═════ Data ═════

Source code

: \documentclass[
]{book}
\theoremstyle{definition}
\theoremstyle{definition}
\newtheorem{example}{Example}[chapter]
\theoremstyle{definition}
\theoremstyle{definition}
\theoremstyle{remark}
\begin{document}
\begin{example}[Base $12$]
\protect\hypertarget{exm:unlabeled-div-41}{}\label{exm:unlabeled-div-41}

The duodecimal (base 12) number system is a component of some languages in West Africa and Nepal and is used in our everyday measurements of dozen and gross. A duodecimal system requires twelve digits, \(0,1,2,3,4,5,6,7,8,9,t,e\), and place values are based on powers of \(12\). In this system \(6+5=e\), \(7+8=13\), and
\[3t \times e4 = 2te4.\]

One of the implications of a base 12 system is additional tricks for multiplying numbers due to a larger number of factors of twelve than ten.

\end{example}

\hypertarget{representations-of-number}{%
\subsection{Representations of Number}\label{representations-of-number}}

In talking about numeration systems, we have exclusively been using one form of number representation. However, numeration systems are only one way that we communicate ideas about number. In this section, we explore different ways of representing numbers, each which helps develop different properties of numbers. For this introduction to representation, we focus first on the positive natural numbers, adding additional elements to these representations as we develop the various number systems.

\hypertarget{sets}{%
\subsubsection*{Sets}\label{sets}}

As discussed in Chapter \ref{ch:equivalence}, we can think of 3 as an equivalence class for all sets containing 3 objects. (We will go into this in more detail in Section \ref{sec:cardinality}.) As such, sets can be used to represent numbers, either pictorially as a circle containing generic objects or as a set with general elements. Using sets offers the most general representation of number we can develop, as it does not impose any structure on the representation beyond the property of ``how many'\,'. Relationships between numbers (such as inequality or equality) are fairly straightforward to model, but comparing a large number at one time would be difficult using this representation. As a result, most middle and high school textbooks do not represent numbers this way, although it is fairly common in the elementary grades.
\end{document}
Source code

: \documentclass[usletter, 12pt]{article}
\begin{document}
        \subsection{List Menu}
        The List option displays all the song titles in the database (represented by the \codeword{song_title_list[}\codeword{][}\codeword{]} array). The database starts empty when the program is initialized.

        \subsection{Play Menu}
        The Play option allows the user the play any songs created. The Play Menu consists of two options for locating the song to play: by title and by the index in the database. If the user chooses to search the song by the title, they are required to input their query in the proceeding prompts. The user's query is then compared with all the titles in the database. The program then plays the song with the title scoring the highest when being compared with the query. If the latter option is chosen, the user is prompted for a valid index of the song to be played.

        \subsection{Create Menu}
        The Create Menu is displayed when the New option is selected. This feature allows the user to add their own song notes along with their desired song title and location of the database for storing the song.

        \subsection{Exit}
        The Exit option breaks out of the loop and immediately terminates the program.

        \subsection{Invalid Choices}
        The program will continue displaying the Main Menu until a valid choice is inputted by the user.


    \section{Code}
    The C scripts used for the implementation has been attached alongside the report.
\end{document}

═════

◆ Activity ◆
Every record above must be set down again, word for word.

◆ Response ◆
Source code

: \documentclass[
]{book}
\theoremstyle{definition}
\theoremstyle{definition}
\newtheorem{example}{Example}[chapter]
\theoremstyle{definition}
\theoremstyle{definition}
\theoremstyle{remark}
\begin{document}
\begin{example}[Base $12$]
\protect\hypertarget{exm:unlabeled-div-41}{}\label{exm:unlabeled-div-41}

The duodecimal (base 12) number system is a component of some languages in West Africa and Nepal and is used in our everyday measurements of dozen and gross. A duodecimal system requires twelve digits, \(0,1,2,3,4,5,6,7,8,9,t,e\), and place values are based on powers of \(12\). In this system \(6+5=e\), \(7+8=13\), and
\[3t \times e4 = 2te4.\]

One of the implications of a base 12 system is additional tricks for multiplying numbers due to a larger number of factors of twelve than ten.

\end{example}

\hypertarget{representations-of-number}{%
\subsection{Representations of Number}\label{representations-of-number}}

In talking about numeration systems, we have exclusively been using one form of number representation. However, numeration systems are only one way that we communicate ideas about number. In this section, we explore different ways of representing numbers, each which helps develop different properties of numbers. For this introduction to representation, we focus first on the positive natural numbers, adding additional elements to these representations as we develop the various number systems.

\hypertarget{sets}{%
\subsubsection*{Sets}\label{sets}}

As discussed in Chapter \ref{ch:equivalence}, we can think of 3 as an equivalence class for all sets containing 3 objects. (We will go into this in more detail in Section \ref{sec:cardinality}.) As such, sets can be used to represent numbers, either pictorially as a circle containing generic objects or as a set with general elements. Using sets offers the most general representation of number we can develop, as it does not impose any structure on the representation beyond the property of ``how many'\,'. Relationships between numbers (such as inequality or equality) are fairly straightforward to model, but comparing a large number at one time would be difficult using this representation. As a result, most middle and high school textbooks do not represent numbers this way, although it is fairly common in the elementary grades.
\end{document}
Source code

: \documentclass[usletter, 12pt]{article}
\begin{document}
        \subsection{List Menu}
        The List option displays all the song titles in the database (represented by the \codeword{song_title_list[}\codeword{][}\codeword{]} array). The database starts empty when the program is initialized.

        \subsection{Play Menu}
        The Play option allows the user the play any songs created. The Play Menu consists of two options for locating the song to play: by title and by the index in the database. If the user chooses to search the song by the title, they are required to input their query in the proceeding prompts. The user's query is then compared with all the titles in the database. The program then plays the song with the title scoring the highest when being compared with the query. If the latter option is chosen, the user is prompted for a valid index of the song to be played.

        \subsection{Create Menu}
        The Create Menu is displayed when the New option is selected. This feature allows the user to add their own song notes along with their desired song title and location of the database for storing the song.

        \subsection{Exit}
        The Exit option breaks out of the loop and immediately terminates the program.

        \subsection{Invalid Choices}
        The program will continue displaying the Main Menu until a valid choice is inputted by the user.


    \section{Code}
    The C scripts used for the implementation has been attached alongside the report.
\end{document}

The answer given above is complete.